Requirements traced: REQ-125, REQ-126

Verification:

  • python3 -m pytest tests/test_transcript.py -v passes

Estimated complexity: S

Risk level: Low -- simple file I/O with error suppression.

Recommended mode: executor


Batch 2: Tool Implementations (parallelizable)

All tool tasks depend on TASK-001 (for ToolResult, SandboxViolationError, BashPolicy).
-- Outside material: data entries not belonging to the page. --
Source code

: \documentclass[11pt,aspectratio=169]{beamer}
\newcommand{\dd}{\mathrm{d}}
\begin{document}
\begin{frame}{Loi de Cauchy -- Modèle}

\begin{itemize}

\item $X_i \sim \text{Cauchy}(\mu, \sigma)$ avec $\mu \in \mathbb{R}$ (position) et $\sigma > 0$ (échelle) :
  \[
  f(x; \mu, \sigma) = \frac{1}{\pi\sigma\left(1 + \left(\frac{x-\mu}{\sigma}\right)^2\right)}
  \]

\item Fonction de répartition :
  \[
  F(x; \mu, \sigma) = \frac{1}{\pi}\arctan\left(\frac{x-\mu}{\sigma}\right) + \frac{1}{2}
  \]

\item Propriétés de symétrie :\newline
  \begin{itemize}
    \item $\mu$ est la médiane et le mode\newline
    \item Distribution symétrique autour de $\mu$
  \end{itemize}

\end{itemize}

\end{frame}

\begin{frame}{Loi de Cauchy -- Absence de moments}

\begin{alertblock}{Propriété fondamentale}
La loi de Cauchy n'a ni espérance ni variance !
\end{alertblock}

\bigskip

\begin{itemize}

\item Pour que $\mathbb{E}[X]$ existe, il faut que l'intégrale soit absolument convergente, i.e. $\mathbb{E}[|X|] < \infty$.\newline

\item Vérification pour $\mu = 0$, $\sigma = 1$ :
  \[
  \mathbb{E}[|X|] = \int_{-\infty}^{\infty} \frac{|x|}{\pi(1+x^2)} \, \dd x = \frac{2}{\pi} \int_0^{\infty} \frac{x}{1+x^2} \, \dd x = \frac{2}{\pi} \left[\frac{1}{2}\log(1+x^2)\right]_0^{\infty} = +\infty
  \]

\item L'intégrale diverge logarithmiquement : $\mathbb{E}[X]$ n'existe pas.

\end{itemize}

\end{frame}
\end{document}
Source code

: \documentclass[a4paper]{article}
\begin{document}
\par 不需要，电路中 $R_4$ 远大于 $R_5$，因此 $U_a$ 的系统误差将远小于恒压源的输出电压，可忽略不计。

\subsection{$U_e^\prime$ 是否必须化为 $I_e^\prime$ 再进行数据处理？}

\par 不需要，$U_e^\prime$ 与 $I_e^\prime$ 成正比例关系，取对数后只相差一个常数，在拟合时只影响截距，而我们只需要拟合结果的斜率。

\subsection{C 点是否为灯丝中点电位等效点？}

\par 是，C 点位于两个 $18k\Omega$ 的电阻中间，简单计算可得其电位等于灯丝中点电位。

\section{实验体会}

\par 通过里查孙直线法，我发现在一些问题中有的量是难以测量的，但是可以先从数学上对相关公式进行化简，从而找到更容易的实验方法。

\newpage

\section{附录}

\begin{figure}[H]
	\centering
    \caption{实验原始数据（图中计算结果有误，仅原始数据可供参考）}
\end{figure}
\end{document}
TASK-004: Path sandbox and base tool interface

Goal: Implement lib/tools/sandbox.py (path validation) and lib/tools/base.py (abstract BaseTool class). Create lib/tools/__init__.py with the tool registry.

Files to create:

  • lib/tools/__init__.py
  • lib/tools/base.py
  • lib/tools/sandbox.py
  • tests/test_sandbox.py

Files to modify: None

Steps:

  1. Create lib/tools/sandbox.py:
    • validate_path(requested_path: str, project_root: Path) -> Path -- resolves symlinks, normalizes .., checks prefix. Raises SandboxViolationError if outside root.
  2. Create lib/tools/base.py:
    • Abstract class BaseTool with:
      • name: str (class attribute)
      • get_tool_spec() -> dict -- returns Converse API toolSpec dict
      • execute(input: dict, project_root: Path, **kwargs) -> ToolResult -- abstract
  3. Create lib/tools/__init__.py:
    • ToolRegistry class: registers tools by name, filters by agent allowlist, returns tool spec lists.
    • create_default_registry(project_root: Path, bash_policy: BashPolicy, config: OrchestratorConfig) -> ToolRegistry
    • Registers all 6 tools + signal_completion pseudo-tool.
  4. Write tests/test_sandbox.py:
    • Path within project root -> passes.
    • Path outside project root -> raises SandboxViolationError.
    • Path with .. traversal -> raises.
    • Symlink pointing outside -> raises.
    • Project root itself -> passes.

Requirements traced: REQ-110, REQ-029, REQ-030, REQ-080

Verification:

  • python3 -m pytest tests/test_sandbox.py -v passes

Estimated complexity: M

Risk level: Med -- sandbox is security-critical; symlink edge cases need careful handling.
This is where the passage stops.